* Data listing *
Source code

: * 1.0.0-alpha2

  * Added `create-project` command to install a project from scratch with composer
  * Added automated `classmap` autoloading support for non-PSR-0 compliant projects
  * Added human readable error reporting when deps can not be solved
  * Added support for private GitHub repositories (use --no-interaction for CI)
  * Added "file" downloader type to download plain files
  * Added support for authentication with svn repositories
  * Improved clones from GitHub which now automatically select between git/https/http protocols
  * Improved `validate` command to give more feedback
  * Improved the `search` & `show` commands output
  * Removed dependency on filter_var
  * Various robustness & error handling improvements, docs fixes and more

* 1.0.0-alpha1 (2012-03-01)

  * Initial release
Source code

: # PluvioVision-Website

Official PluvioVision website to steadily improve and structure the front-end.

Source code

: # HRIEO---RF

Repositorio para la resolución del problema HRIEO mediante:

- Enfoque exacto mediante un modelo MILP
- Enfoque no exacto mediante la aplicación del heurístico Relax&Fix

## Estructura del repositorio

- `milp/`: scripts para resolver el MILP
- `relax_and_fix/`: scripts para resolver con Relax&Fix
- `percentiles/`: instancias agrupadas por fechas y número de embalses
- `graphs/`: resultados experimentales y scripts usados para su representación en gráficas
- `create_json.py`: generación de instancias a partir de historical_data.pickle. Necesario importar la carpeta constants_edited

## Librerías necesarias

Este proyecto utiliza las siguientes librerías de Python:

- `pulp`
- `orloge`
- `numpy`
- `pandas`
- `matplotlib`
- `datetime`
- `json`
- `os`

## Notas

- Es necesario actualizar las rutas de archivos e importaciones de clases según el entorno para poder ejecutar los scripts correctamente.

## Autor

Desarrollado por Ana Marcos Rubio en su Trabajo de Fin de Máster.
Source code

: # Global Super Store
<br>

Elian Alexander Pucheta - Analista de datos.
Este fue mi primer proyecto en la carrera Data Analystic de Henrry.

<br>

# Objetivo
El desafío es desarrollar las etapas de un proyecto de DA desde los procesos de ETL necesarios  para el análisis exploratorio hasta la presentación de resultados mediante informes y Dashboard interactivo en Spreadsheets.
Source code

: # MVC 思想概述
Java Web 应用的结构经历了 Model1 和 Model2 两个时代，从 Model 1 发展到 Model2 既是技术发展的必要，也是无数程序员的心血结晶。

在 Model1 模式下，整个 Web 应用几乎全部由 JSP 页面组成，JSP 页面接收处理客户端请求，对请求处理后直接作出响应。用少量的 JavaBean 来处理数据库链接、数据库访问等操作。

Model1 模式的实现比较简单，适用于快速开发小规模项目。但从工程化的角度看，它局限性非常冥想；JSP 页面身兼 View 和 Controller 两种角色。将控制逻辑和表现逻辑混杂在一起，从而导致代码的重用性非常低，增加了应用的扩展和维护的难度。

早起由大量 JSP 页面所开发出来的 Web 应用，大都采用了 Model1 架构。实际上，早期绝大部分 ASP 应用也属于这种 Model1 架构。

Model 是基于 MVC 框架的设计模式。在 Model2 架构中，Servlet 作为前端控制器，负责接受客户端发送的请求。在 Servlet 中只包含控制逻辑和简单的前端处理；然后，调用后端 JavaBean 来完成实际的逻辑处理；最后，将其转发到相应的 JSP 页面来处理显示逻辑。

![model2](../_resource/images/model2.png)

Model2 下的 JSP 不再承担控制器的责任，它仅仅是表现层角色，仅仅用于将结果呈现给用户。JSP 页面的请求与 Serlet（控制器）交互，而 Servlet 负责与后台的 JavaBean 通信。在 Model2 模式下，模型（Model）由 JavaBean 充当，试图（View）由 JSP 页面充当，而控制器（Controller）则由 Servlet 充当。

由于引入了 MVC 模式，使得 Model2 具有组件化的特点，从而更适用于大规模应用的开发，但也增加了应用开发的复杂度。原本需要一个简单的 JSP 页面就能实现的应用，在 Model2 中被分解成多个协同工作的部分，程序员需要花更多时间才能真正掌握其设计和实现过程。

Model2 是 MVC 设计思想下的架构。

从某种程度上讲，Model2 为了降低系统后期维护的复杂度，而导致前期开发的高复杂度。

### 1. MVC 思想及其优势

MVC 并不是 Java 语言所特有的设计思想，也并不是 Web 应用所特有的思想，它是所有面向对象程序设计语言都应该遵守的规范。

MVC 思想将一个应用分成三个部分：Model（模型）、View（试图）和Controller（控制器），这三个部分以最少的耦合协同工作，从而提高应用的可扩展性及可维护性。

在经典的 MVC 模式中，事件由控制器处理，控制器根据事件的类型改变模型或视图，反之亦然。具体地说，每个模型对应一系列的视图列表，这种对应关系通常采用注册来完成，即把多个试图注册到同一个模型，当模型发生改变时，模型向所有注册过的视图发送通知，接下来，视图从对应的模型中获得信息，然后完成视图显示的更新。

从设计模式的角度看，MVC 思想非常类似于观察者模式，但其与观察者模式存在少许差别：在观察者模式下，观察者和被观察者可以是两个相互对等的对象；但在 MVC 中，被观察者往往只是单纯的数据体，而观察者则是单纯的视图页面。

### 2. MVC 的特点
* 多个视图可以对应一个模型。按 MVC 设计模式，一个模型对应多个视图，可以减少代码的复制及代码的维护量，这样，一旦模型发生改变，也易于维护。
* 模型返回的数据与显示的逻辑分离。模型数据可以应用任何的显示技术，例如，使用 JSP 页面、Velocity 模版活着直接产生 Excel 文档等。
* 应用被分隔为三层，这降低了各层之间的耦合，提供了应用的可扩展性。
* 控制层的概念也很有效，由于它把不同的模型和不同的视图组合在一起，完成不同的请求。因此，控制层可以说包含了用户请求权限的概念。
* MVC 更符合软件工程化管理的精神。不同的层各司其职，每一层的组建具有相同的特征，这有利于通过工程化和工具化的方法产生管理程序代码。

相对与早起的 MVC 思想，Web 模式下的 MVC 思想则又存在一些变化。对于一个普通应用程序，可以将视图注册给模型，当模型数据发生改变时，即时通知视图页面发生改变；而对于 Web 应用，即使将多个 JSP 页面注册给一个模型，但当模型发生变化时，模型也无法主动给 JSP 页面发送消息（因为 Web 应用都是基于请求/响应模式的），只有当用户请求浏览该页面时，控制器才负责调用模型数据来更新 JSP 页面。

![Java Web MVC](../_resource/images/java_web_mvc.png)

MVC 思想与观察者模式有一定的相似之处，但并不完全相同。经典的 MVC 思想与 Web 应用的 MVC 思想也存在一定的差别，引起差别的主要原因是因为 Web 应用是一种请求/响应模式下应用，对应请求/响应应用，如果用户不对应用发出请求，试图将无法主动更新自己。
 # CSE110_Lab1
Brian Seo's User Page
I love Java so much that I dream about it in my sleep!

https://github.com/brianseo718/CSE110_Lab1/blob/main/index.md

* * *

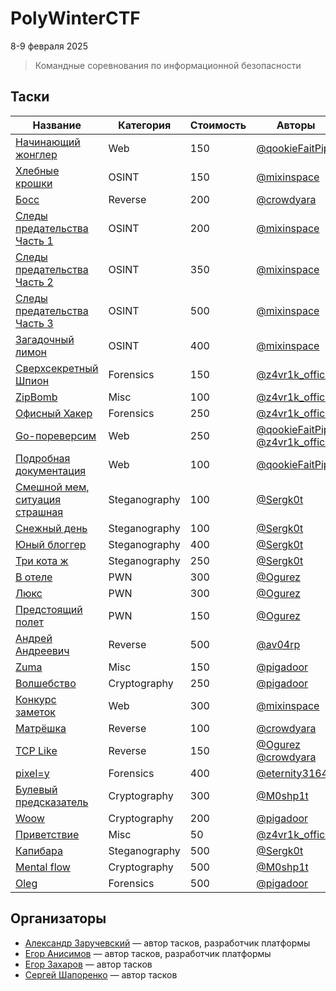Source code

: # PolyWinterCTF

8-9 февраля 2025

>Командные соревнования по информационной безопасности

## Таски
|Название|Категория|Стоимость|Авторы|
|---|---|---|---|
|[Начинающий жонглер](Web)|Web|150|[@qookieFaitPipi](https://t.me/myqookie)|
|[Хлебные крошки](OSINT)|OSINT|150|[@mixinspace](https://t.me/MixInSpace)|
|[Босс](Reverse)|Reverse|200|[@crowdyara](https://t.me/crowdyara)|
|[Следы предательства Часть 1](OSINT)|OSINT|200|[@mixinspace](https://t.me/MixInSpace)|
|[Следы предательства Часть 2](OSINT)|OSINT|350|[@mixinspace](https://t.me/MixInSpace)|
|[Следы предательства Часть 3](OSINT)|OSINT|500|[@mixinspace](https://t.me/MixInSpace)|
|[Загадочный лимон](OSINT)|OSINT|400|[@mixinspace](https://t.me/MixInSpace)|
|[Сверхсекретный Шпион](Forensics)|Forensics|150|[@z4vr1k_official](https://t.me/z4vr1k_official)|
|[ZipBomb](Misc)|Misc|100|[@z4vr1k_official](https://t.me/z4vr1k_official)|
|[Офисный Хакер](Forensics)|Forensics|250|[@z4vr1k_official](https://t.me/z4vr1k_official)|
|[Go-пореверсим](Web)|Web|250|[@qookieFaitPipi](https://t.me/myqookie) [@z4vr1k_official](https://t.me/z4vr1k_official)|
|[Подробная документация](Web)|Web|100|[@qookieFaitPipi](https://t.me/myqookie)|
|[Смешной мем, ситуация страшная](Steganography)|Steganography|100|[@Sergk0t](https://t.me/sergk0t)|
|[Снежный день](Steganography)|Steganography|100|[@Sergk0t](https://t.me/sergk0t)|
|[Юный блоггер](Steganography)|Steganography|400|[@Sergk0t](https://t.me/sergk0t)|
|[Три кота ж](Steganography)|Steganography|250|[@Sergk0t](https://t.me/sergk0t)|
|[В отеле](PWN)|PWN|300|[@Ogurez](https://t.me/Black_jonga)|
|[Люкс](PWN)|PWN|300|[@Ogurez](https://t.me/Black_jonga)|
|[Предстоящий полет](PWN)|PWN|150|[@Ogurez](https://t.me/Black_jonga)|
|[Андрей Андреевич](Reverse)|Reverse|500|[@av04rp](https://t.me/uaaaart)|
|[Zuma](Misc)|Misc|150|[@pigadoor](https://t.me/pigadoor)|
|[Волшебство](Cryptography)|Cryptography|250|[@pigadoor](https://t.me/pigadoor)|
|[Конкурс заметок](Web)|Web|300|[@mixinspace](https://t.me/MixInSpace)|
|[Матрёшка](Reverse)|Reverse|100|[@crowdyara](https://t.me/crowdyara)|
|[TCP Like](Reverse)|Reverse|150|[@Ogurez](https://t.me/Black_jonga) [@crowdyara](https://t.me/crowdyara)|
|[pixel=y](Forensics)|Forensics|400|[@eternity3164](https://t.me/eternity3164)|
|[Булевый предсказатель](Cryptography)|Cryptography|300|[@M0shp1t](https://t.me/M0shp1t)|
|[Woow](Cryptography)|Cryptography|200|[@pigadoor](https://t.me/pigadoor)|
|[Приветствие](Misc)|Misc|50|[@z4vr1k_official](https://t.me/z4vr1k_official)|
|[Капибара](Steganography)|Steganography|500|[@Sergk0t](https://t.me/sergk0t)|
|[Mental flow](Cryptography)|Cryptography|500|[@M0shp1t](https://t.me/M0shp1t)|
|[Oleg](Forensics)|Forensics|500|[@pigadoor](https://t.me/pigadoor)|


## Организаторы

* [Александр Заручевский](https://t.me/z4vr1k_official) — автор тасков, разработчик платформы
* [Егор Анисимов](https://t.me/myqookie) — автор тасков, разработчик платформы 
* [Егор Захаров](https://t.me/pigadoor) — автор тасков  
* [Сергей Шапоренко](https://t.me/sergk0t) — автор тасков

* What you are asked to do *
Please copy out each line of the data in which the word "resultados" occurs.

* Response *
- `graphs/`: resultados experimentales y scripts usados para su representación en gráficas
El desafío es desarrollar las etapas de un proyecto de DA desde los procesos de ETL necesarios  para el análisis exploratorio hasta la presentación de resultados mediante informes y Dashboard interactivo en Spreadsheets.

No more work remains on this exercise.